God cares just as much, or more, about the process of planting and tending as the actual end of the harvest. In other words, the means of how we go about things are as important as the end result. To help us be accountable, we very much need the encouragement of others in our Christian pilgrimage through this life.
Accountability is a humble willingness to accept the consequences of our choices, our words, and our behaviors. That is, we need to own our part in situations we’ve been in. It’s about taking responsibility (not for others and their behavior) for one’s self and making things right.
Now all discipline seems painful at the time, not joyful. But later it produces the fruit of peace and righteousness for those trained by it. (Hebrews 12:11, NET)
Honesty, integrity, wisdom, courage, forgiveness, and humility don’t simply fall out of the sky for us. A good and abundant harvest which can be shared with many requires patient and tedious work. These virtues, along with the fruit of the Spirit – love, joy, peace, patience, kindness, goodness, gentleness, and self-control – need careful attention. Like a faithful and patient gardener, we must tend to them, keeping ourselves free of weeds, bugs, and critters.
As we daily tend to our personal garden, we pay attention to how we use our time; know and honor our limits; and remain open to change. We cannot control outside forces, such as the weather, but we can take responsibility for our own choices and the consequences which result from them.
We cannot care for others and do good works unless we have done the work of self-care. Doing good flows from being good, first to ourselves, then to others. We can only give what we have. If we have tended to our garden with care, then the bounteous harvest can be shared with many. But if we neglect our own garden, there will be nothing to give when the season of harvest comes around.
“Which of the commands is most important?” Jesus answered, “The most important command is this: ‘Listen, people of Israel! The Lord our God is the only Lord. Love the Lord your God with all your heart, all your soul, all your mind, and all your strength.’The second command is this: ‘Love your neighbor as you love yourself.’ There are no commands more important than these.” (Mark 12:28-31, NCV)

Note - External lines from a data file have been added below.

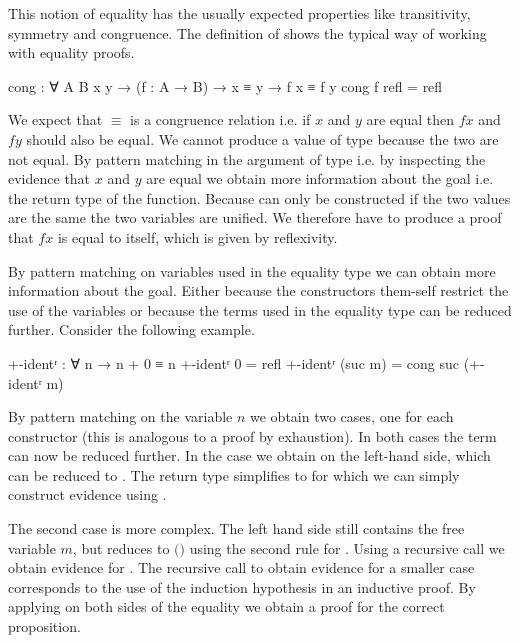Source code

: This notion of equality has the usually expected properties like transitivity,
symmetry and congruence.
The definition of  shows the typical way of working with
equality proofs.

\begin{code}
cong : ∀ {A B x y} → (f : A → B) → x ≡ y → f x ≡ f y
cong f refl = refl
\end{code}
We expect that $≡$ is a congruence relation i.e. if $x$ and $y$ are equal then
$f x$ and $f y$ should also be equal.
We cannot produce a value of type
\AgdaSpace{}\AgdaSpace{}\AgdaSpace{}\AgdaSpace{}
because the two are not equal.
By pattern matching in the argument of type 
\AgdaSpace{}\AgdaSpace{}
i.e. by inspecting the evidence that $x$ and $y$ are equal we obtain more
information about the goal i.e. the return type of the function.
Because  can only be constructed if the two
values are the same the two variables are unified.
We therefore have to produce a proof that $f x$ is equal to itself, which is
given by reflexivity.

By pattern matching on variables used in the equality type we can obtain more
information about the goal.
Either because the constructors them-self restrict the use of the variables or
because the terms used in the equality type can be reduced further.
Consider the following example.

\begin{code}
+-identʳ : ∀ n → n + 0 ≡ n
+-identʳ 0        = refl
+-identʳ (suc m)  = cong suc (+-identʳ m)
\end{code}
By pattern matching on the variable $n$ we obtain two cases, one for each
constructor (this is analogous to a proof by exhaustion).
In both cases the term
\AgdaSpace{}\AgdaFunction{}\AgdaSpace{}
can now be reduced further.
In the  case we obtain
\AgdaSpace{}\AgdaFunction{+}\AgdaSpace{}
on the left-hand side, which can be reduced to .
The return type simplifies to 
\AgdaSpace{}\AgdaSpace{}
for which we can simply construct evidence using
.

The second case is more complex.
The left hand side still contains the free variable $m$, but reduces to
\AgdaSpace{}$($\AgdaSpace{}\AgdaFunction{+}\AgdaSpace{}$)$
using the second rule for \AgdaFunction{\_+\_}.
Using a recursive call we obtain evidence for
\AgdaSpace{}\AgdaFunction{+}\AgdaSpace{}\AgdaSpace{}\AgdaSpace{}.
The recursive call to obtain evidence for a smaller case corresponds to the use
of the induction hypothesis in an inductive proof.
By applying  on both sides of the equality we
obtain a proof for the correct proposition.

Caring for ourselves isn’t a luxury. We must give ourselves permission to do it. The way in which we talk to ourselves will eventually become the manner in which we talk to others. The care we learn to extend to ourselves will be the care we give to others.
If we sow and plant good things in our own lives, then we will reap a harvest of good works for others. So, let us do good, especially to our sisters and brothers in the faith.
Patient God, you have been waiting for several millennia to complete your work in this world. It is a small thing for me to keep doing your will with perseverance over the span of my own lifetime. I look to my model, Jesus Christ, who for the joy set before him endured the cross and reaped eternal life for all who would believe. Amen.